- [Assigned task]:
All of the entries should be returned without a single change.

- [Dataset extract]:

# # # #

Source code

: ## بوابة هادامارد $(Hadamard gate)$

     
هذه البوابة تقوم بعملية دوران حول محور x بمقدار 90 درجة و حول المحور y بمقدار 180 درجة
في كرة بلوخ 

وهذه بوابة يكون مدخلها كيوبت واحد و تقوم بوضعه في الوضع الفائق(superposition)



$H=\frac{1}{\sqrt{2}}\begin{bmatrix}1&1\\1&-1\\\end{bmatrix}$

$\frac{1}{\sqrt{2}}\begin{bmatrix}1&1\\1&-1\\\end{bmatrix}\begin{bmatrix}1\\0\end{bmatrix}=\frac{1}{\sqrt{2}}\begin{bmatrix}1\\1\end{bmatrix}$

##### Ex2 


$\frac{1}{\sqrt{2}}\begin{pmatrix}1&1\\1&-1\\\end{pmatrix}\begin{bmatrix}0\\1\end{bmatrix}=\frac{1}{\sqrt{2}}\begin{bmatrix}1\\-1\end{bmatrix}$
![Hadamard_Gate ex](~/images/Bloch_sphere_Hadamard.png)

# # # #

- [Solved exercise]:
Source code

: ## بوابة هادامارد $(Hadamard gate)$

     
هذه البوابة تقوم بعملية دوران حول محور x بمقدار 90 درجة و حول المحور y بمقدار 180 درجة
في كرة بلوخ 

وهذه بوابة يكون مدخلها كيوبت واحد و تقوم بوضعه في الوضع الفائق(superposition)



$H=\frac{1}{\sqrt{2}}\begin{bmatrix}1&1\\1&-1\\\end{bmatrix}$

$\frac{1}{\sqrt{2}}\begin{bmatrix}1&1\\1&-1\\\end{bmatrix}\begin{bmatrix}1\\0\end{bmatrix}=\frac{1}{\sqrt{2}}\begin{bmatrix}1\\1\end{bmatrix}$

##### Ex2 


$\frac{1}{\sqrt{2}}\begin{pmatrix}1&1\\1&-1\\\end{pmatrix}\begin{bmatrix}0\\1\end{bmatrix}=\frac{1}{\sqrt{2}}\begin{bmatrix}1\\-1\end{bmatrix}$
![Hadamard_Gate ex](~/images/Bloch_sphere_Hadamard.png)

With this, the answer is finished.